Interestingly, the next two moments in the campaign were spontaneous ones that no one could have predicted. First was the Libyan tragedy and violence. In this case, the public judged Obama to have handled the crisis calmly and effectively while Romney’s precipitous statements were viewed by many voters negatively. An Obama win in this event.
Another unpredictable moment came with the release and coverage of a tape of Romney at a fundraiser in which the candidate talked disapprovingly of 47 percent of the country—an unforced error but a Romney loss in this event.
So we are left with five events to come that include three presidential debates in October, one vice presidential debate, and an unpredictable moment.
In order for Romney and his campaign to get back in this race and have a chance on Election Day, they are going to have to win convincingly at least three of these remaining five moments. And with voting already beginning early in many states, Romney is probably going to need to do very well in that first debate in Denver. That could be a make-or-break moment for his campaign.

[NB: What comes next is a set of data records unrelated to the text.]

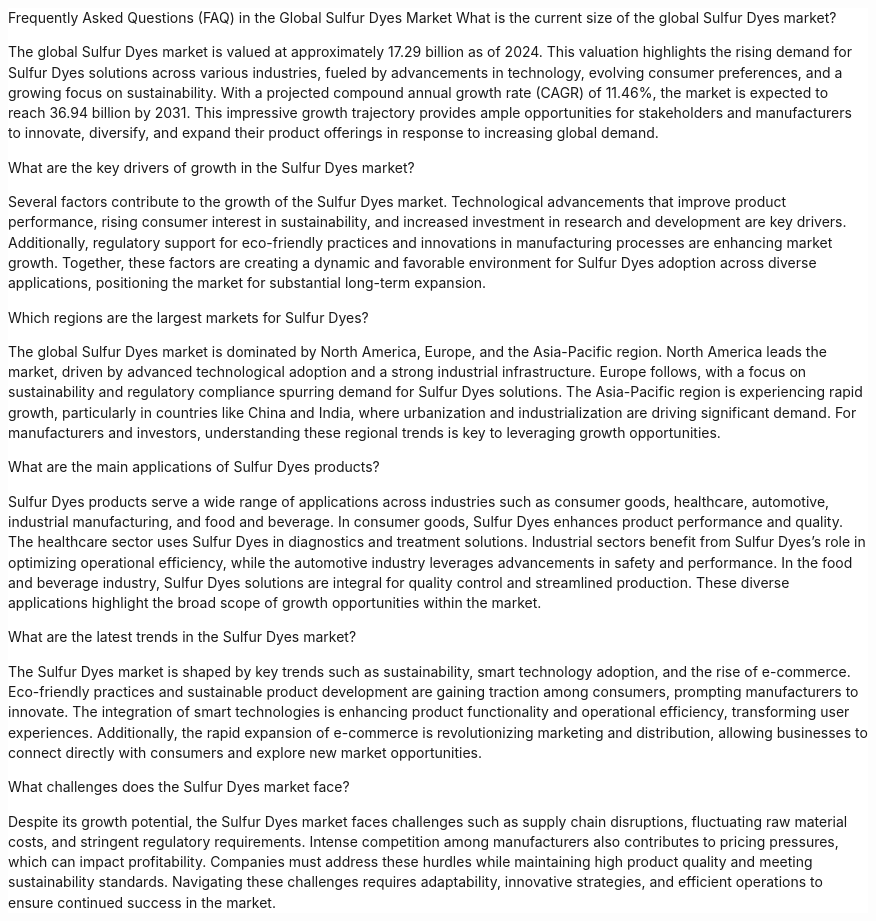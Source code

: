 Frequently Asked Questions (FAQ) in the Global Sulfur Dyes Market
What is the current size of the global Sulfur Dyes market?

The global Sulfur Dyes market is valued at approximately 17.29 billion as of 2024. This valuation highlights the rising demand for Sulfur Dyes solutions across various industries, fueled by advancements in technology, evolving consumer preferences, and a growing focus on sustainability. With a projected compound annual growth rate (CAGR) of 11.46%, the market is expected to reach 36.94 billion by 2031. This impressive growth trajectory provides ample opportunities for stakeholders and manufacturers to innovate, diversify, and expand their product offerings in response to increasing global demand.

What are the key drivers of growth in the Sulfur Dyes market?

Several factors contribute to the growth of the Sulfur Dyes market. Technological advancements that improve product performance, rising consumer interest in sustainability, and increased investment in research and development are key drivers. Additionally, regulatory support for eco-friendly practices and innovations in manufacturing processes are enhancing market growth. Together, these factors are creating a dynamic and favorable environment for Sulfur Dyes adoption across diverse applications, positioning the market for substantial long-term expansion.

Which regions are the largest markets for Sulfur Dyes?

The global Sulfur Dyes market is dominated by North America, Europe, and the Asia-Pacific region. North America leads the market, driven by advanced technological adoption and a strong industrial infrastructure. Europe follows, with a focus on sustainability and regulatory compliance spurring demand for Sulfur Dyes solutions. The Asia-Pacific region is experiencing rapid growth, particularly in countries like China and India, where urbanization and industrialization are driving significant demand. For manufacturers and investors, understanding these regional trends is key to leveraging growth opportunities.

What are the main applications of Sulfur Dyes products?

Sulfur Dyes products serve a wide range of applications across industries such as consumer goods, healthcare, automotive, industrial manufacturing, and food and beverage. In consumer goods, Sulfur Dyes enhances product performance and quality. The healthcare sector uses Sulfur Dyes in diagnostics and treatment solutions. Industrial sectors benefit from Sulfur Dyes’s role in optimizing operational efficiency, while the automotive industry leverages advancements in safety and performance. In the food and beverage industry, Sulfur Dyes solutions are integral for quality control and streamlined production. These diverse applications highlight the broad scope of growth opportunities within the market.

What are the latest trends in the Sulfur Dyes market?

The Sulfur Dyes market is shaped by key trends such as sustainability, smart technology adoption, and the rise of e-commerce. Eco-friendly practices and sustainable product development are gaining traction among consumers, prompting manufacturers to innovate. The integration of smart technologies is enhancing product functionality and operational efficiency, transforming user experiences. Additionally, the rapid expansion of e-commerce is revolutionizing marketing and distribution, allowing businesses to connect directly with consumers and explore new market opportunities.

What challenges does the Sulfur Dyes market face?

Despite its growth potential, the Sulfur Dyes market faces challenges such as supply chain disruptions, fluctuating raw material costs, and stringent regulatory requirements. Intense competition among manufacturers also contributes to pricing pressures, which can impact profitability. Companies must address these hurdles while maintaining high product quality and meeting sustainability standards. Navigating these challenges requires adaptability, innovative strategies, and efficient operations to ensure continued success in the market.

The only way the Romney campaign can achieve all this is by accepting reality for what it is, not convincing itself anymore that everything is fine. His team must make a real change in the relationship they have with the voters they need to win in this election. And like in life, the first sign of self-respect is taking real accountability for how they got in this mess and accepting the hard truth of what they need to do to succeed. Let’s see if they have hit rock bottom and can turn things around for the five events left.